[Document images with source code]
<<<<
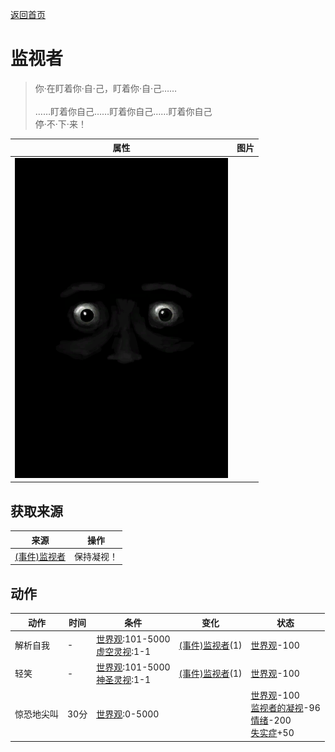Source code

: [返回首页](index.md)  
# 监视者  
> 你·在盯着你·自·己，盯着你·自·己……<br><br>……盯着你自己……盯着你自己……盯着你自己<br>停·不·下·来！  
  
  属性  |   图片   
 ----  |  ----:   
   |  ![](Sprite/Watcher4.png)   
  
## 获取来源  
来源  |  操作  
----  |  ----  
[(事件)监视者](Event_WatchedExperience1e.md)  |  保持凝视！  
## 动作  
动作  |  时间  |  条件  |  变化  |  状态  
----  |  ----  |  ----  |  ----  |  ----  
解析自我  |  -  |  [世界观](Structure.md):101-5000<br>[虚空灵视](VoidInsight.md):1-1  |  [(事件)监视者](Event_WatchedExperience1gVoid.md)(1)  |  [世界观](Structure.md)-100  
轻笑  |  -  |  [世界观](Structure.md):101-5000<br>[神圣灵视](GodInsight.md):1-1  |  [(事件)监视者](Event_WatchedExperience1gGod.md)(1)  |  [世界观](Structure.md)-100  
惊恐地尖叫  |  30分  |  [世界观](Structure.md):0-5000  |    |  [世界观](Structure.md)-100<br>[监视者的凝视](WatchersGlare.md)-96<br>[情绪](Morale.md)-200<br>[失实症](Derealization.md)+50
>>>>
* _What you are asked to do_
A single number is needed: the count of lines in the records that include "Structure".

* _Exercise output_
3